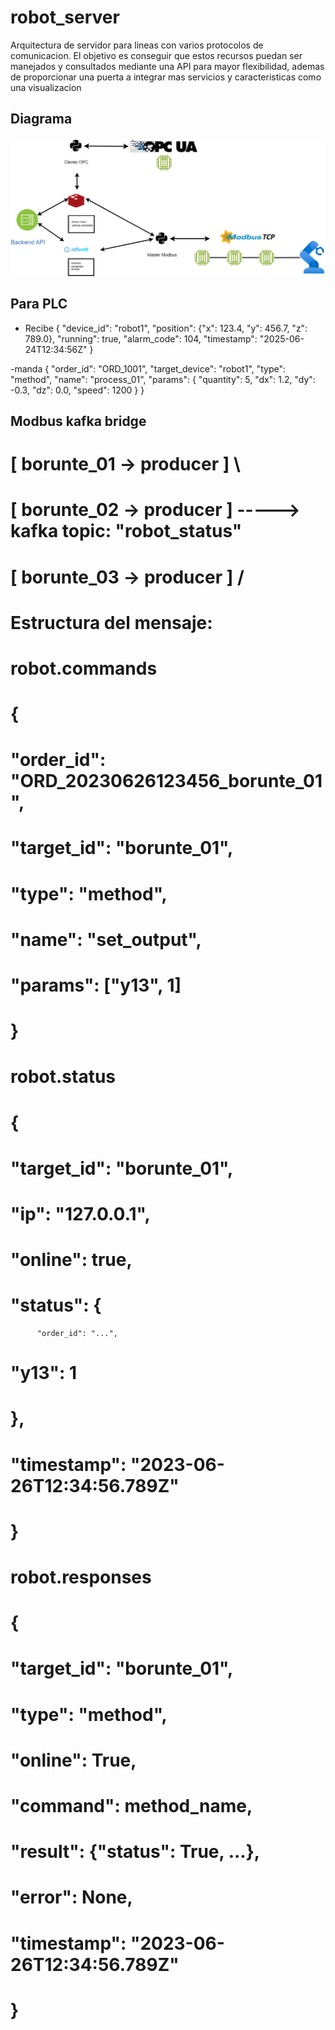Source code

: # robot_server
Arquitectura de servidor para lineas con varios protocolos de comunicacion. El objetivo es conseguir que estos recursos puedan ser manejados y consultados mediante una API para mayor flexibilidad, ademas de proporcionar una puerta a integrar mas servicios y caracteristicas como una visualizacion

## Diagrama
![Diagrama](docs/images/robot_server.png)


## Para PLC 
- Recibe
{
  "device_id": "robot1",
  "position": {"x": 123.4, "y": 456.7, "z": 789.0},
  "running": true,
  "alarm_code": 104,
  "timestamp": "2025-06-24T12:34:56Z"
}

-manda
{
  "order_id": "ORD_1001",
  "target_device": "robot1",
  "type": "method",
  "name": "process_01",
  "params": {
    "quantity": 5,
    "dx": 1.2,
    "dy": -0.3,
    "dz": 0.0,
    "speed": 1200
  }
}

## Modbus kafka bridge

# [ borunte_01 → producer ]         \
# [ borunte_02 → producer ]  ----->  kafka topic: "robot_status"
# [ borunte_03 → producer ]         /

# Estructura del mensaje:
# robot.commands
# {
#     "order_id": "ORD_20230626123456_borunte_01",
#     "target_id": "borunte_01",
#     "type": "method",
#     "name": "set_output",
#     "params": ["y13", 1]
# }

# robot.status
# {
#     "target_id": "borunte_01",
#     "ip": "127.0.0.1",
#     "online": true,
#     "status": {
          "order_id": "...",
#         "y13": 1
#     },
#     "timestamp": "2023-06-26T12:34:56.789Z"
# }

# robot.responses
# {
#     "target_id": "borunte_01",
#     "type": "method",
#     "online": True,
#     "command": method_name,
#     "result": {"status": True, ...},
#     "error": None,
#     "timestamp": "2023-06-26T12:34:56.789Z"
# }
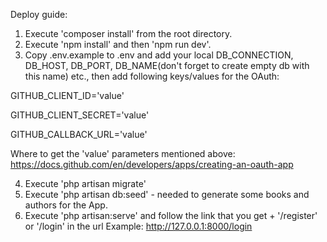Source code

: Deploy guide:

1. Execute 'composer install' from the root directory.
2. Execute 'npm install' and then 'npm run dev'.
3. Copy .env.example to .env and add your local DB_CONNECTION, DB_HOST, DB_PORT, DB_NAME(don't forget to create empty db with this name) etc., then add following keys/values for the OAuth:
 
GITHUB_CLIENT_ID='value'

GITHUB_CLIENT_SECRET='value'

GITHUB_CALLBACK_URL='value'

Where to get the 'value' parameters mentioned above: https://docs.github.com/en/developers/apps/creating-an-oauth-app

4. Execute 'php artisan migrate'
6. Execute 'php artisan db:seed' - needed to generate some books and authors for the App.
7. Execute 'php artisan:serve' and follow the link that you get + '/register' or '/login' in the url
   Example:  http://127.0.0.1:8000/login
 
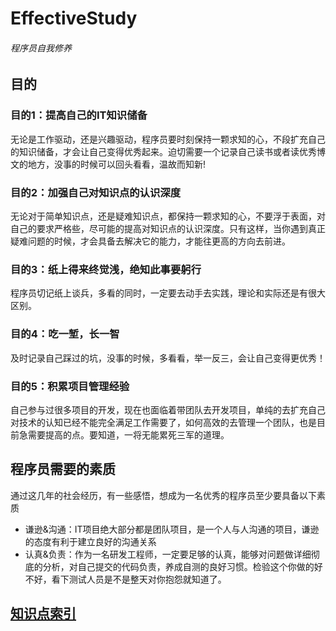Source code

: # EffectiveStudy
###### 程序员自我修养

## 目的
### 目的1：提高自己的IT知识储备
无论是工作驱动，还是兴趣驱动，程序员要时刻保持一颗求知的心，不段扩充自己的知识储备，才会让自己变得优秀起来。迫切需要一个记录自己读书或者读优秀博文的地方，没事的时候可以回头看看，温故而知新!
### 目的2：加强自己对知识点的认识深度
无论对于简单知识点，还是疑难知识点，都保持一颗求知的心，不要浮于表面，对自己的要求严格些，尽可能的提高对知识点的认识深度。只有这样，当你遇到真正疑难问题的时候，才会具备去解决它的能力，才能往更高的方向去前进。
### 目的3：纸上得来终觉浅，绝知此事要躬行
程序员切记纸上谈兵，多看的同时，一定要去动手去实践，理论和实际还是有很大区别。
### 目的4：吃一堑，长一智
及时记录自己踩过的坑，没事的时候，多看看，举一反三，会让自己变得更优秀！
### 目的5：积累项目管理经验
自己参与过很多项目的开发，现在也面临着带团队去开发项目，单纯的去扩充自己对技术的认知已经不能完全满足工作需要了，如何高效的去管理一个团队，也是目前急需要提高的点。要知道，一将无能累死三军的道理。

## 程序员需要的素质
通过这几年的社会经历，有一些感悟，想成为一名优秀的程序员至少要具备以下素质
- 谦逊&沟通：IT项目绝大部分都是团队项目，是一个人与人沟通的项目，谦逊的态度有利于建立良好的沟通关系
- 认真&负责：作为一名研发工程师，一定要足够的认真，能够对问题做详细彻底的分析，对自己提交的代码负责，养成自测的良好习惯。检验这个你做的好不好，看下测试人员是不是整天对你抱怨就知道了。
## [知识点索引](INDEX.md)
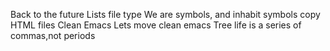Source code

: Back to the future
Lists
file type
We are symbols, and inhabit symbols
copy HTML files
Clean Emacs
Lets move
clean emacs
Tree
life is a series of commas,not periods
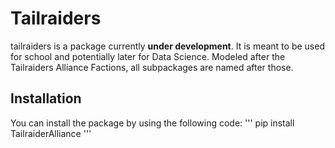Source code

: # Tailraiders
tailraiders is a package currently **under development**. It is meant to be used for school and potentially later for Data Science. Modeled after the Tailraiders Alliance Factions, all subpackages are named after those.

## Installation
You can install the package by using the following code:
'''
pip install TailraiderAlliance
'''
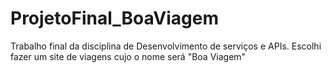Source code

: # ProjetoFinal_BoaViagem
 Trabalho final da disciplina de Desenvolvimento de serviços e APIs. Escolhi fazer um site de viagens cujo o nome será "Boa Viagem"
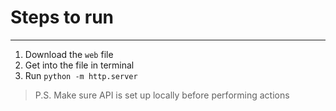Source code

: # Steps to run
-----
1. Download the `web` file
2. Get into the file in terminal
3. Run `python -m http.server`
   
> P.S. Make sure API is set up locally before performing actions
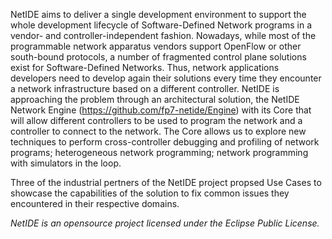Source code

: NetIDE aims to deliver a single development environment to support the whole development lifecycle of Software-Defined Network programs in a vendor- and controller-independent fashion. Nowadays, while most of the programmable network apparatus vendors support OpenFlow or other south-bound protocols, a number of fragmented control plane solutions exist for Software-Defined Networks. Thus, network applications developers need to develop again their solutions every time they encounter a network infrastructure based on a different controller. NetIDE is approaching the problem through an architectural solution, the NetIDE Network Engine (https://github.com/fp7-netide/Engine) with its Core that will allow different controllers to be used to program the network and a controller to connect to the network. The Core allows us to explore new techniques to perform cross-controller debugging and profiling of network programs; heterogeneous network programming; network programming with simulators in the loop.

Three of the industrial pertners of the NetIDE project propsed Use Cases to showcase the capabilities of the solution to fix common issues they encountered in their respective domains.

*NetIDE is an opensource project licensed under the Eclipse Public License.*
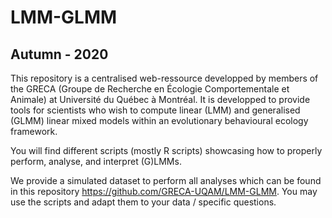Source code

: # LMM-GLMM
## Autumn - 2020

This repository is a centralised web-ressource developped by members of the GRECA (Groupe de Recherche en Écologie Comportementale et Animale) at Université du Québec à Montréal. It is developped to provide tools for scientists who wish to compute linear (LMM) and generalised (GLMM) linear mixed models within an evolutionary behavioural ecology framework.

You will find different scripts (mostly R scripts) showcasing how to properly perform, analyse, and interpret (G)LMMs.

We provide a simulated dataset to perform all analyses which can be found in this repository https://github.com/GRECA-UQAM/LMM-GLMM. You may use the scripts and adapt them to your data / specific questions.
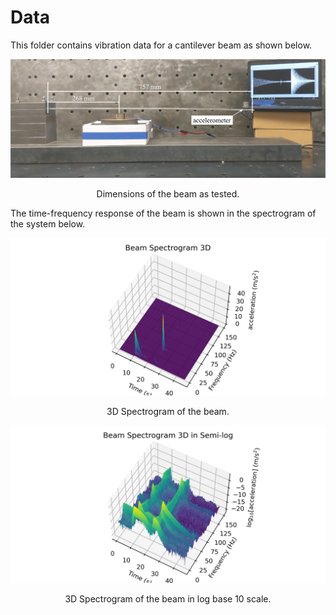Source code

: # Data

This folder contains vibration data for a cantilever beam as shown below. 


<p align="center">
<img src="cantilever_beam_annotated.png" alt="drawing" width="700"/>
</p>
<p align="center">
Dimensions of the beam as tested.
</p>


The time-frequency response of the beam is shown in the spectrogram of the system below.

<p align="center">
<img src="Spectrogram_3D.png" alt="drawing" width="700"/>
</p>
<p align="center">
3D Spectrogram of the beam.
</p>


<p align="center">
<img src="Spectrogram_3D_Log.png" alt="drawing" width="700"/>
</p>
<p align="center">
3D Spectrogram of the beam in log base 10 scale.
</p>









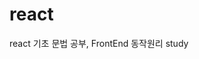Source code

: # react
react 기초 문법 공부, FrontEnd 동작원리 study


<!---
devHansolChoi/devHansolChoi is a ✨ special ✨ repository because its `README.md` (this file) appears on your GitHub profile.
You can click the Preview link to take a look at your changes.
--->
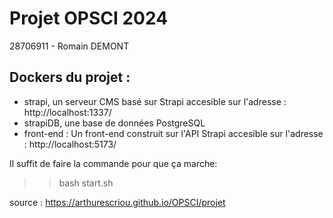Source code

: # Projet OPSCI 2024

28706911 - Romain DEMONT

## Dockers du projet :


- strapi, un serveur CMS basé sur Strapi accesible sur l'adresse : http://localhost:1337/
- strapiDB, une base de données PostgreSQL
- front-end : Un front-end construit sur l'API Strapi accesible sur l'adresse : http://localhost:5173/

Il suffit de faire la commande pour que ça marche: 

>> bash start.sh

source : https://arthurescriou.github.io/OPSCI/projet

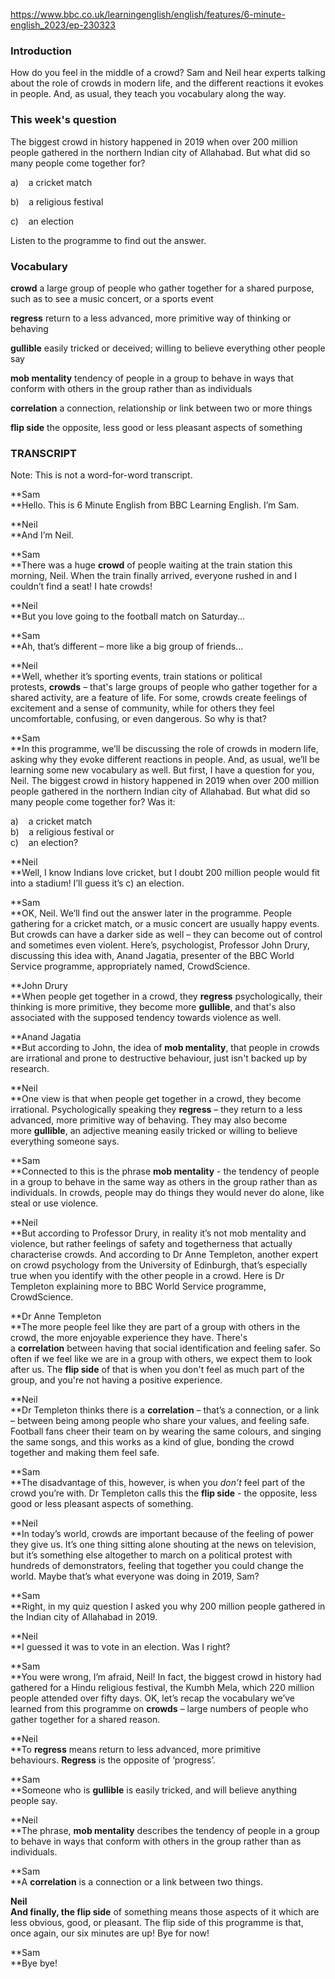 
https://www.bbc.co.uk/learningenglish/english/features/6-minute-english_2023/ep-230323

### **Introduction**

How do you feel in the middle of a crowd? Sam and Neil hear experts talking about the role of crowds in modern life, and the different reactions it evokes in people. And, as usual, they teach you vocabulary along the way.

### This week's question

The biggest crowd in history happened in 2019 when over 200 million people gathered in the northern Indian city of Allahabad. But what did so many people come together for?

a)    a cricket match

b)    a religious festival

c)    an election

Listen to the programme to find out the answer. 

### Vocabulary

**crowd**
a large group of people who gather together for a shared purpose, such as to see a music concert, or a sports event

**regress**
return to a less advanced, more primitive way of thinking or behaving

**gullible**
easily tricked or deceived; willing to believe everything other people say

**mob mentality**
tendency of people in a group to behave in ways that conform with others in the group rather than as individuals

**correlation**
a connection, relationship or link between two or more things 

**flip side**
the opposite, less good or less pleasant aspects of something

### **TRANSCRIPT**

Note: This is not a word-for-word transcript.

**Sam  
**Hello. This is 6 Minute English from BBC Learning English. I’m Sam.

**Neil  
**And I’m Neil.

**Sam  
**There was a huge **crowd** of people waiting at the train station this morning, Neil. When the train finally arrived, everyone rushed in and I couldn’t find a seat! I hate crowds!

**Neil  
**But you love going to the football match on Saturday… 

**Sam  
**Ah, that’s different – more like a big group of friends…

**Neil  
**Well, whether it’s sporting events, train stations or political protests, **crowds** – that's large groups of people who gather together for a shared activity, are a feature of life. For some, crowds create feelings of excitement and a sense of community, while for others they feel uncomfortable, confusing, or even dangerous. So why is that?

**Sam  
**In this programme, we’ll be discussing the role of crowds in modern life, asking why they evoke different reactions in people. And, as usual, we’ll be learning some new vocabulary as well. But first, I have a question for you, Neil. The biggest crowd in history happened in 2019 when over 200 million people gathered in the northern Indian city of Allahabad. But what did so many people come together for? Was it:

a)    a cricket match  
b)    a religious festival or  
c)    an election?

**Neil  
**Well, I know Indians love cricket, but I doubt 200 million people would fit into a stadium! I’ll guess it’s c) an election.

**Sam  
**OK, Neil. We’ll find out the answer later in the programme. People gathering for a cricket match, or a music concert are usually happy events. But crowds can have a darker side as well – they can become out of control and sometimes even violent. Here’s, psychologist, Professor John Drury, discussing this idea with, Anand Jagatia, presenter of the BBC World Service programme, appropriately named, CrowdScience. 

**John Drury  
**When people get together in a crowd, they **regress** psychologically, their thinking is more primitive, they become more **gullible**, and that's also associated with the supposed tendency towards violence as well. 

**Anand Jagatia  
**But according to John, the idea of **mob mentality**, that people in crowds are irrational and prone to destructive behaviour, just isn't backed up by research.

**Neil  
**One view is that when people get together in a crowd, they become irrational. Psychologically speaking they **regress** – they return to a less advanced, more primitive way of behaving. They may also become more **gullible**, an adjective meaning easily tricked or willing to believe everything someone says.

**Sam  
**Connected to this is the phrase **mob mentality** - the tendency of people in a group to behave in the same way as others in the group rather than as individuals. In crowds, people may do things they would never do alone, like steal or use violence.

**Neil  
**But according to Professor Drury, in reality it’s not mob mentality and violence, but rather feelings of safety and togetherness that actually characterise crowds. And according to Dr Anne Templeton, another expert on crowd psychology from the University of Edinburgh, that’s especially true when you identify with the other people in a crowd. Here is Dr Templeton explaining more to BBC World Service programme, CrowdScience. 

**Dr Anne Templeton  
**The more people feel like they are part of a group with others in the crowd, the more enjoyable experience they have. There's a **correlation** between having that social identification and feeling safer. So often if we feel like we are in a group with others, we expect them to look after us. The **flip side** of that is when you don't feel as much part of the group, and you're not having a positive experience.

**Neil  
**Dr Templeton thinks there is a **correlation** – that’s a connection, or a link – between being among people who share your values, and feeling safe. Football fans cheer their team on by wearing the same colours, and singing the same songs, and this works as a kind of glue, bonding the crowd together and making them feel safe.

**Sam  
**The disadvantage of this, however, is when you _don’t_ feel part of the crowd you’re with. Dr Templeton calls this the **flip side** - the opposite, less good or less pleasant aspects of something.

**Neil  
**In today’s world, crowds are important because of the feeling of power they give us. It’s one thing sitting alone shouting at the news on television, but it’s something else altogether to march on a political protest with hundreds of demonstrators, feeling that together you could change the world. Maybe that’s what everyone was doing in 2019, Sam?

**Sam  
**Right, in my quiz question I asked you why 200 million people gathered in the Indian city of Allahabad in 2019.

**Neil  
**I guessed it was to vote in an election. Was I right?

**Sam  
**You were wrong, I’m afraid, Neil! In fact, the biggest crowd in history had gathered for a Hindu religious festival, the Kumbh Mela, which 220 million people attended over fifty days. OK, let’s recap the vocabulary we’ve learned from this programme on **crowds** – large numbers of people who gather together for a shared reason.

**Neil  
**To **regress** means return to less advanced, more primitive behaviours. **Regress** is the opposite of ‘progress’.

**Sam  
**Someone who is **gullible** is easily tricked, and will believe anything people say.

**Neil  
**The phrase, **mob mentality** describes the tendency of people in a group to behave in ways that conform with others in the group rather than as individuals.

**Sam  
**A **correlation** is a connection or a link between two things. 

**Neil  
And finally, the flip side** of something means those aspects of it which are less obvious, good, or pleasant. The flip side of this programme is that, once again, our six minutes are up! Bye for now!

**Sam  
**Bye bye!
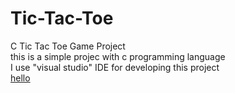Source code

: # Tic-Tac-Toe
C Tic Tac Toe Game Project  
this is a simple projec with c programming language  
I use "visual studio" IDE for developing this project   
[hello](www.google.com)
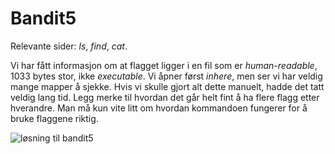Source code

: # Bandit5

Relevante sider: _ls_, _find_, _cat_.

Vi har fått informasjon om at flagget ligger i en fil som er _human-readable_, 1033 bytes stor, ikke _executable_. Vi åpner først _inhere_, men ser vi har veldig mange mapper å sjekke. Hvis vi skulle gjort alt dette manuelt, hadde det tatt veldig lang tid. Legg merke til hvordan det går helt fint å ha flere flagg etter hverandre. Man må kun vite litt om hvordan kommandoen fungerer for å bruke flaggene riktig.


![løsning til bandit5](../../../bilder/løsning_bandit5.PNG)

★ ★ ★ ★ ★ ★ ★

Only the lines starting at the one with "C Tic Tac Toe Game Project" and ending at the one with "Relevante sider: _ls_, _find_, _cat_." should be printed, each exactly as it appears in the material above; the pictures are to be omitted.

* _Output_:
C Tic Tac Toe Game Project  
this is a simple projec with c programming language  
I use "visual studio" IDE for developing this project   
[hello](www.google.com)
Source code

: # Bandit5

Relevante sider: _ls_, _find_, _cat_.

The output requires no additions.